As shown in Fig. 1a, both apo-BpsA and holo-BpsA, generated in vitro by incubation with CoA and a 4′-phosphopantheinyl transferase, Sfp,[21] (Supporting Figure S4), were labeled with probe 6. Furthermore, labeling of holo-BpsA occurred in both the presence and absence of ATP and glutamine (Fig. 1a), indicating that BpsA was labeled without substrate dependency or 4′-phosphopantetheinylation.
Figure 1.
In-gel fluorescent SDS-PAGE analysis of protein labeling. Coomassie stained (left) and fluorescent (right) SDS-PAGE gels depicting the labeling of BpsA, PltA, or CHMO with probe 6. a) The labeling of apo-BpsA or holo-BpsA with and without the presence of glutamine and ATP. b) The labeling of PltA with and without the presence of SsuE and NADPH. c) The labeling of CHMO with and without the presence of cyclohexanone (ketone) and NADPH. Concentrations are provided in μM. Full images of the gels are provided in Supporting Figure S5.

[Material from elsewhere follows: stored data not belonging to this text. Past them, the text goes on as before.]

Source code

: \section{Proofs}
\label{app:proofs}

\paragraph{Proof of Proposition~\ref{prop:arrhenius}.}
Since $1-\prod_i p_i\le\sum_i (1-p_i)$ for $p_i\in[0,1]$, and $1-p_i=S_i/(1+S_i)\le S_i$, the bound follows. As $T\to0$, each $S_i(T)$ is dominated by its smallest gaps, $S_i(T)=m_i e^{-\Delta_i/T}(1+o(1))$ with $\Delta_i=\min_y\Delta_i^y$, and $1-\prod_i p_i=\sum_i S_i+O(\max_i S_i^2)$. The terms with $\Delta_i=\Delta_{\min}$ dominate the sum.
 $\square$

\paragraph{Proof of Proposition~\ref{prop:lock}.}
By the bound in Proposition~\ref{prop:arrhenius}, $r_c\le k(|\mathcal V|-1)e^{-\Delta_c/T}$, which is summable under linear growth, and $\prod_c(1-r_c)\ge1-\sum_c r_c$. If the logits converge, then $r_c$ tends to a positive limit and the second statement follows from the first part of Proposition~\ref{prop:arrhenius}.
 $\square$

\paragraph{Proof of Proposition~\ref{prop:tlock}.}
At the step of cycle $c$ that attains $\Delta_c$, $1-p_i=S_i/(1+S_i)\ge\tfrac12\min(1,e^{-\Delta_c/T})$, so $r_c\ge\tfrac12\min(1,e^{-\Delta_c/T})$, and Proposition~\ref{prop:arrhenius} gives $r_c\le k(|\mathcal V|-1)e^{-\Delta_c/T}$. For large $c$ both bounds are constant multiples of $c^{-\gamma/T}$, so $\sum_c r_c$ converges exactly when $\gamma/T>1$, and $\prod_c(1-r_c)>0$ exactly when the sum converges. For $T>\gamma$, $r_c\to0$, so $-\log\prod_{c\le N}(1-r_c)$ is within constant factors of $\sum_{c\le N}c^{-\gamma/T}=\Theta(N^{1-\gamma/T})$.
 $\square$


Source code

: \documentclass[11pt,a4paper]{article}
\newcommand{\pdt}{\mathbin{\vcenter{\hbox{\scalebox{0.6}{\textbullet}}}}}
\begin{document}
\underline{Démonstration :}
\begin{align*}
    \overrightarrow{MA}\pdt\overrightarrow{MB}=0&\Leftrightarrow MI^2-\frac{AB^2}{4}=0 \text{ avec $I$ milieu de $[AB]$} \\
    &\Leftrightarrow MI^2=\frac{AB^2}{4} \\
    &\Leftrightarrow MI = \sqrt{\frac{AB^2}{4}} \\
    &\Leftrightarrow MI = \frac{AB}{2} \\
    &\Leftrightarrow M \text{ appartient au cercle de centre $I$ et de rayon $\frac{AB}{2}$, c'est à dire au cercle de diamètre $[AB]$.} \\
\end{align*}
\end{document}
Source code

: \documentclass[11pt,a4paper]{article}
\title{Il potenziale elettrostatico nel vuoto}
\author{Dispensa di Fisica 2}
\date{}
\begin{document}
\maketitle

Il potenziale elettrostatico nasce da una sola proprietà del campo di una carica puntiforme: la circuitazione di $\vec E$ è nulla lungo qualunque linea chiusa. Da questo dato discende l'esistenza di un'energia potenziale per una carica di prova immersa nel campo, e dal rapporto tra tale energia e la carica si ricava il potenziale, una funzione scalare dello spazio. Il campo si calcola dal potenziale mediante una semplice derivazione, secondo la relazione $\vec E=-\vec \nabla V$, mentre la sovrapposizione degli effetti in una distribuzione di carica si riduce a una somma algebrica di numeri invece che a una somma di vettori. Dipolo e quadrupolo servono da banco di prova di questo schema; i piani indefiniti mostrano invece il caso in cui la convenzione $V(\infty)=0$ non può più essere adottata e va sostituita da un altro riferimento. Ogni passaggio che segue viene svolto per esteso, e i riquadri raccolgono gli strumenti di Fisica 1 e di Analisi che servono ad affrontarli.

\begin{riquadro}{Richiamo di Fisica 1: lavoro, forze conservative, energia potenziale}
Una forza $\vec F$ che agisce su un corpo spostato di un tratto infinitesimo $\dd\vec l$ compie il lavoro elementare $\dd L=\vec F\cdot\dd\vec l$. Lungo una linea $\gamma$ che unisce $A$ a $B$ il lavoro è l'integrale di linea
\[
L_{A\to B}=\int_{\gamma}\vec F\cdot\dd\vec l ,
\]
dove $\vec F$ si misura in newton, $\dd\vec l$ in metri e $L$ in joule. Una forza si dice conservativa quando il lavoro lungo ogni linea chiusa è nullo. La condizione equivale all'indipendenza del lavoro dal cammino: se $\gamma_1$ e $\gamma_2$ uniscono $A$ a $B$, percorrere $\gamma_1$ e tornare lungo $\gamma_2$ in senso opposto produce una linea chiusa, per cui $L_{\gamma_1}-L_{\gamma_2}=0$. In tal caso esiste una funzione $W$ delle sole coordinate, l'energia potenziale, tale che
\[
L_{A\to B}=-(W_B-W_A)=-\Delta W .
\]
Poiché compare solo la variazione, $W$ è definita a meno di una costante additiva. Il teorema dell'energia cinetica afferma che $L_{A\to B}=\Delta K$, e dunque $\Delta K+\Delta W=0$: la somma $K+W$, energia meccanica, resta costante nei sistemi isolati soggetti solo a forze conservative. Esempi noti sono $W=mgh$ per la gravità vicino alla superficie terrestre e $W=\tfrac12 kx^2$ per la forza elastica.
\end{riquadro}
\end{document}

Next, we expanded our panel of representative oxidative flavoenzymes to include the Baeyer-Villiger cyclohexanone monooxygenase (CHMO) from Rhodococcus sp. HI-31, which can convert cyclohexanone to caprolactone (Scheme 1);[8] and the NRPS halogenase PltA from Pseudomonas fluorescens responsible for dichlorination of a pyrrolyl-loaded carrier protein (pyrrolyl-PltL) substrate.[22]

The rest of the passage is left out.